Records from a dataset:
• • • • •
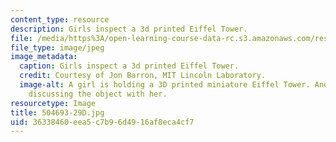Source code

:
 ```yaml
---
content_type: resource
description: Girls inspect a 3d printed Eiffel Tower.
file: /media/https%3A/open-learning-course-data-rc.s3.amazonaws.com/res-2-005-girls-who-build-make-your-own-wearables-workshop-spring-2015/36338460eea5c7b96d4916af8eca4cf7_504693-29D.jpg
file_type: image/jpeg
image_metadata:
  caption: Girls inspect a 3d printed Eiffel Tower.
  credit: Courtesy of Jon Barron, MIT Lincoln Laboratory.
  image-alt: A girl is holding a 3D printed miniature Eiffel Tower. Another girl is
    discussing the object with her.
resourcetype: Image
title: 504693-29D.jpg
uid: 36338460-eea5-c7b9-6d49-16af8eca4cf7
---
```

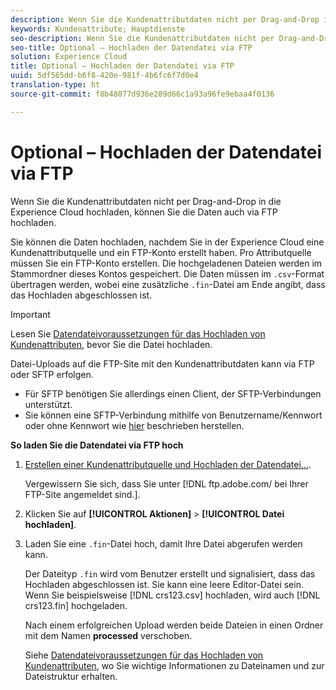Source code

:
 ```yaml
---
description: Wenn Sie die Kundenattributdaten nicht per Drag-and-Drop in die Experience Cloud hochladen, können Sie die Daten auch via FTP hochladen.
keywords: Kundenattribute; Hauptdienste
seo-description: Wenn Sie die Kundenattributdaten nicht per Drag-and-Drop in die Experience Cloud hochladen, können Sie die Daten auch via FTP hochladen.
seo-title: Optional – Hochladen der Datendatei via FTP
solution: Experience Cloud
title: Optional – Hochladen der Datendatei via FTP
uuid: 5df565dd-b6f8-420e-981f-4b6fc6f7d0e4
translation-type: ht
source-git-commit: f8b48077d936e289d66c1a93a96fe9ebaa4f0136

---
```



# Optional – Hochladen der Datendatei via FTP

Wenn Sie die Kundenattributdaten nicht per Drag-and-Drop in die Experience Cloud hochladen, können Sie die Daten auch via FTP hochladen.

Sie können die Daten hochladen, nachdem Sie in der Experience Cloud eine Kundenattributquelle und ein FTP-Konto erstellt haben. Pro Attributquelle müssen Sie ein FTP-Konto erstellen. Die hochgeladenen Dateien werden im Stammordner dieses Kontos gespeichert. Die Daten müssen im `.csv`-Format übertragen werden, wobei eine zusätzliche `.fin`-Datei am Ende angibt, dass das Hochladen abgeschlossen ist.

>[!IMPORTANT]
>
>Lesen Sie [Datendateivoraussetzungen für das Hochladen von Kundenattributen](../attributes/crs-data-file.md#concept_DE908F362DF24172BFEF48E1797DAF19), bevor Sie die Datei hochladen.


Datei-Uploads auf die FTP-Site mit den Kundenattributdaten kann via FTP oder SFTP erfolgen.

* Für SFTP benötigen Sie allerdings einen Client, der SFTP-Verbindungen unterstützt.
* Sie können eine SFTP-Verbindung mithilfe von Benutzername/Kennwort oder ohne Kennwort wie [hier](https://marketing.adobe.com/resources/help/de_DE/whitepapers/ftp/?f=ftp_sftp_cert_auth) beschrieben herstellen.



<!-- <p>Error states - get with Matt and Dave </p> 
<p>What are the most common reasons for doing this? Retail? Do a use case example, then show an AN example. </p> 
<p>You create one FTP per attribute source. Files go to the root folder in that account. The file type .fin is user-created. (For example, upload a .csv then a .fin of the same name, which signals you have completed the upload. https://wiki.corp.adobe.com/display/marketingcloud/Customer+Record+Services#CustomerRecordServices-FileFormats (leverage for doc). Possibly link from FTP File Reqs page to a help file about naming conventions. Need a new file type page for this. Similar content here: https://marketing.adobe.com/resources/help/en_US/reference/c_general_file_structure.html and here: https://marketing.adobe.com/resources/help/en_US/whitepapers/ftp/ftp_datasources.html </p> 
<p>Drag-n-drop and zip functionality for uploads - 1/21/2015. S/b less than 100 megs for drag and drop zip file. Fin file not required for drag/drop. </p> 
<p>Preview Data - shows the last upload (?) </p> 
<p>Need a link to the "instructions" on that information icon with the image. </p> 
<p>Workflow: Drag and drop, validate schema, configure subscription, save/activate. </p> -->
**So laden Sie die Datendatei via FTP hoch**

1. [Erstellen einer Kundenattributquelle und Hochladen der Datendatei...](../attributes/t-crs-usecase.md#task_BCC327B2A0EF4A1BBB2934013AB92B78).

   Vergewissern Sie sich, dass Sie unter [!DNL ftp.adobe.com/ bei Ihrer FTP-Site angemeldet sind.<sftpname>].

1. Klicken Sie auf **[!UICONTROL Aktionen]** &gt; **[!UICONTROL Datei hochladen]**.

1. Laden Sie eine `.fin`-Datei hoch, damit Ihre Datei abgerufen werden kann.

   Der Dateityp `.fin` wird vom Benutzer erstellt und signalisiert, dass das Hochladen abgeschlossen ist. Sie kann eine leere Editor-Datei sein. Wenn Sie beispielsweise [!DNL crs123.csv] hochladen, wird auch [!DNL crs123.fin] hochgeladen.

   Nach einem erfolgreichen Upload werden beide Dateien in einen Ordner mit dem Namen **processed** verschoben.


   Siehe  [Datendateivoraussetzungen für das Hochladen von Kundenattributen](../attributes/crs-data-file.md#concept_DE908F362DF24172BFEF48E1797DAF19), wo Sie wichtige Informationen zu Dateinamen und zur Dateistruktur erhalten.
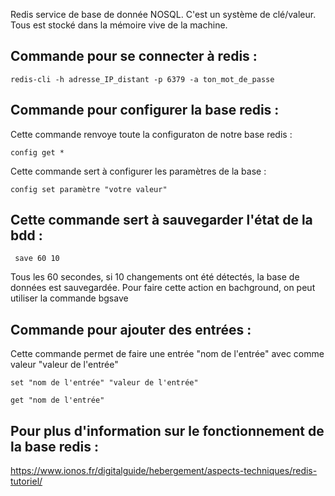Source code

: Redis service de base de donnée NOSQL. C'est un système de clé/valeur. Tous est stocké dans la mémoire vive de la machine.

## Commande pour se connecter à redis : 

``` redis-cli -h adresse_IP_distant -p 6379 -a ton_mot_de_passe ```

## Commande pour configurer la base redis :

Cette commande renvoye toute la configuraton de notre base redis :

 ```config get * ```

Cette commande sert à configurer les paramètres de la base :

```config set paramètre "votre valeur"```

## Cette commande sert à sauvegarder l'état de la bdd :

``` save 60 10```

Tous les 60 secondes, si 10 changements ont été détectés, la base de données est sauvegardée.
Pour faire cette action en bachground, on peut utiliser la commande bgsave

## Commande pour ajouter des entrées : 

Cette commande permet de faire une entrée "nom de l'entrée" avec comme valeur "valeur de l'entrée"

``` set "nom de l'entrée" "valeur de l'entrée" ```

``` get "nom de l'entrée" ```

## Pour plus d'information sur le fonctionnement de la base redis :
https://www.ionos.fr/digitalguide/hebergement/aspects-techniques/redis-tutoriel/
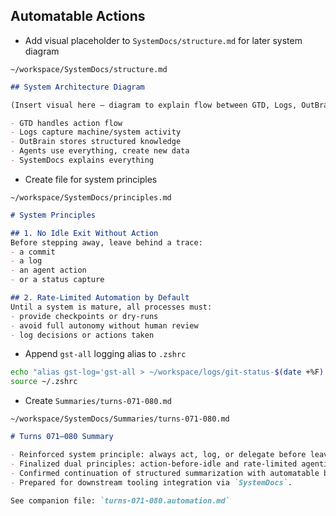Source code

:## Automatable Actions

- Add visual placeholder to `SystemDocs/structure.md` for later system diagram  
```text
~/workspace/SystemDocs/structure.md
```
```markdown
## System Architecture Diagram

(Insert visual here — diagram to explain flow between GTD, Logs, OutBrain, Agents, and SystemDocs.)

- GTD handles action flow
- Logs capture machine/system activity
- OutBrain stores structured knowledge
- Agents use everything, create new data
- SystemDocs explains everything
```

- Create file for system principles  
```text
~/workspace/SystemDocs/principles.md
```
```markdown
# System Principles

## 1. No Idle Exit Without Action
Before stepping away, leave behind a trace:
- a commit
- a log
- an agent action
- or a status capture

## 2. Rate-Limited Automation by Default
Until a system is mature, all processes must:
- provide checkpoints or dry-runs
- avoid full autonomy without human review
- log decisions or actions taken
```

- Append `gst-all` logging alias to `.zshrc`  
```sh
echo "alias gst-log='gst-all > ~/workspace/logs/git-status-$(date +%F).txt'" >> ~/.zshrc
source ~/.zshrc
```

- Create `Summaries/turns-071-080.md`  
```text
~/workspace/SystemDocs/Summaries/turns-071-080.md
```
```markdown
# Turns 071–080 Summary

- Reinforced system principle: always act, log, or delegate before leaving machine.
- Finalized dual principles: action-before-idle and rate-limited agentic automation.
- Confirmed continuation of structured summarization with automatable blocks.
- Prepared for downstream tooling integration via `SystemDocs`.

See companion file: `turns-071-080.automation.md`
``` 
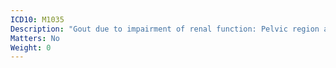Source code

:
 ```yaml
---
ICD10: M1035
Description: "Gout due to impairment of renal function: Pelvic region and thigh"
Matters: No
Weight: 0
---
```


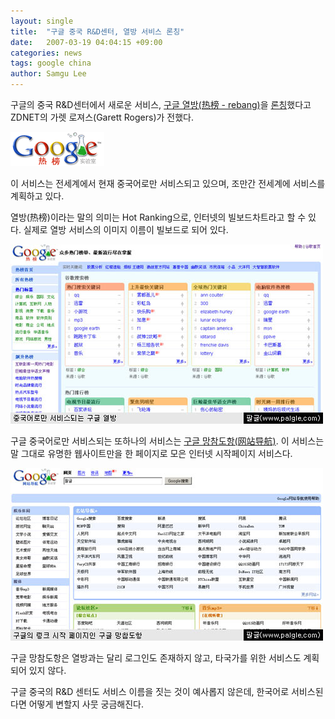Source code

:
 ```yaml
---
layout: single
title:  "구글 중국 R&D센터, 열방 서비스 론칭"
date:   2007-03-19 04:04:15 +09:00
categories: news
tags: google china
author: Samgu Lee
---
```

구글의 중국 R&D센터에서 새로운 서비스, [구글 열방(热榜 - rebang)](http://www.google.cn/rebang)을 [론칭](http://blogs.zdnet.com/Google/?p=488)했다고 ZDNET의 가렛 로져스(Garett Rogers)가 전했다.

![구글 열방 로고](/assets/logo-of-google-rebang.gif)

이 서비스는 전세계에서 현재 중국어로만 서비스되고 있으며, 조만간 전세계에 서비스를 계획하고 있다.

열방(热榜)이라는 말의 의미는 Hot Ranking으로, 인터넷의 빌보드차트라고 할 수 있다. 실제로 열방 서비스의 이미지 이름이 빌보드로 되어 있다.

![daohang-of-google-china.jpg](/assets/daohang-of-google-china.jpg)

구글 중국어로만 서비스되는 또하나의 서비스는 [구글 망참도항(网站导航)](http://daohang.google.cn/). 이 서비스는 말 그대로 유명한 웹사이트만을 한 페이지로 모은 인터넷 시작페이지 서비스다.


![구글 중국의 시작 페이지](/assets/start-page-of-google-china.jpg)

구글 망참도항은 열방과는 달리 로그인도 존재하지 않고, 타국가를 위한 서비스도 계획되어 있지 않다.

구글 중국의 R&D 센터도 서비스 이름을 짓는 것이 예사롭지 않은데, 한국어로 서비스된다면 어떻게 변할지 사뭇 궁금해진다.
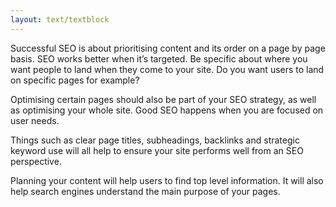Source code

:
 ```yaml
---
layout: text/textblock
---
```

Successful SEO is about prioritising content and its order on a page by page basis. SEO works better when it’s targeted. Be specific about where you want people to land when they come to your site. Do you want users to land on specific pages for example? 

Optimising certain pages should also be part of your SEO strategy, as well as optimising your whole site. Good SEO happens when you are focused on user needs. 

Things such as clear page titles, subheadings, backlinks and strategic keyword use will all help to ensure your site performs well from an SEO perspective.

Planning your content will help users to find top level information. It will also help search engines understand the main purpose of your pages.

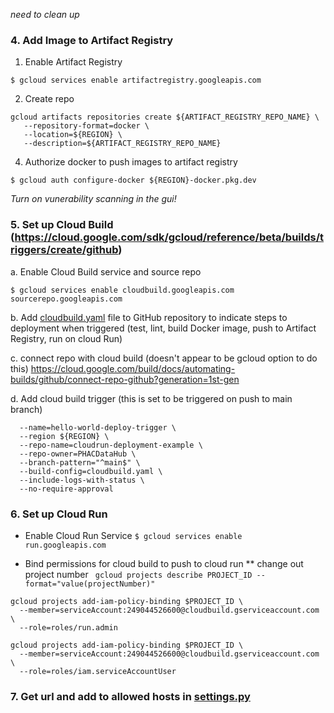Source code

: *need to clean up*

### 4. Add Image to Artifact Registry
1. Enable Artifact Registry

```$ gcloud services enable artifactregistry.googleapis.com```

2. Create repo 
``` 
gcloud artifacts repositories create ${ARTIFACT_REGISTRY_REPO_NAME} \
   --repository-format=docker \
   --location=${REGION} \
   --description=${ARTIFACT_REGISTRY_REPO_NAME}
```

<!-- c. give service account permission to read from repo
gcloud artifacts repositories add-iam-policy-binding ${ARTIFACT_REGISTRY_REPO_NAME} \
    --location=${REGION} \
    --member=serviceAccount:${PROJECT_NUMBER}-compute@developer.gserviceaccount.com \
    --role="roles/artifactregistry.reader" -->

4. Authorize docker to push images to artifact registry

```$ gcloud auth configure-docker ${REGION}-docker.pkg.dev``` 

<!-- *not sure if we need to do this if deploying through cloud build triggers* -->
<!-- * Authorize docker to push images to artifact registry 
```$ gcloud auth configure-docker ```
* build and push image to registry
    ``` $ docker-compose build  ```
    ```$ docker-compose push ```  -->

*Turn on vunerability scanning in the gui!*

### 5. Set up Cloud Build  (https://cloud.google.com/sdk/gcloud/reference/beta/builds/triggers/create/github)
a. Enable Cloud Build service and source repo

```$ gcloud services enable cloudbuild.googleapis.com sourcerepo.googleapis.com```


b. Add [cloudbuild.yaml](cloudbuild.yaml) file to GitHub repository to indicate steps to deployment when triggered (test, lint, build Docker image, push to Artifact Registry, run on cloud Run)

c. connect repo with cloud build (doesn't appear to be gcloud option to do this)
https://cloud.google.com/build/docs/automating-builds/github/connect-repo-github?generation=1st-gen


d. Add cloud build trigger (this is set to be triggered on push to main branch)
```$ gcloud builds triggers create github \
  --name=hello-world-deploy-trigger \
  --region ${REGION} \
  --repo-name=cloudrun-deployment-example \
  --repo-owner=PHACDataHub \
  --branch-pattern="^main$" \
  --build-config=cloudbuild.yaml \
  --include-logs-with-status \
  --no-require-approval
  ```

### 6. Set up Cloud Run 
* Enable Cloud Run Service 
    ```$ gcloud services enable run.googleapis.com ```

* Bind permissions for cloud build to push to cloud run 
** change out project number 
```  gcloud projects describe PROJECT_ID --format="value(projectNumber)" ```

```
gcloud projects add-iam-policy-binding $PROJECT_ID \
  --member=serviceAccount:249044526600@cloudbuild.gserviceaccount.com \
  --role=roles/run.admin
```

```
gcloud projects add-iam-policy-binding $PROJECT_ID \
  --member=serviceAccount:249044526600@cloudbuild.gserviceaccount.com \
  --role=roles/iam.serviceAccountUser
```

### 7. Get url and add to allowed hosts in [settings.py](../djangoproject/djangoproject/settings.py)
• • • • •
- TASK TO CARRY OUT: Which of the lines above mention the word "kann"? Pull those lines out.

- RESULT BELOW:
Datei-Uploads auf die FTP-Site mit den Kundenattributdaten kann via FTP oder SFTP erfolgen.
1. Laden Sie eine `.fin`-Datei hoch, damit Ihre Datei abgerufen werden kann.
   Der Dateityp `.fin` wird vom Benutzer erstellt und signalisiert, dass das Hochladen abgeschlossen ist. Sie kann eine leere Editor-Datei sein. Wenn Sie beispielsweise [!DNL crs123.csv] hochladen, wird auch [!DNL crs123.fin] hochgeladen.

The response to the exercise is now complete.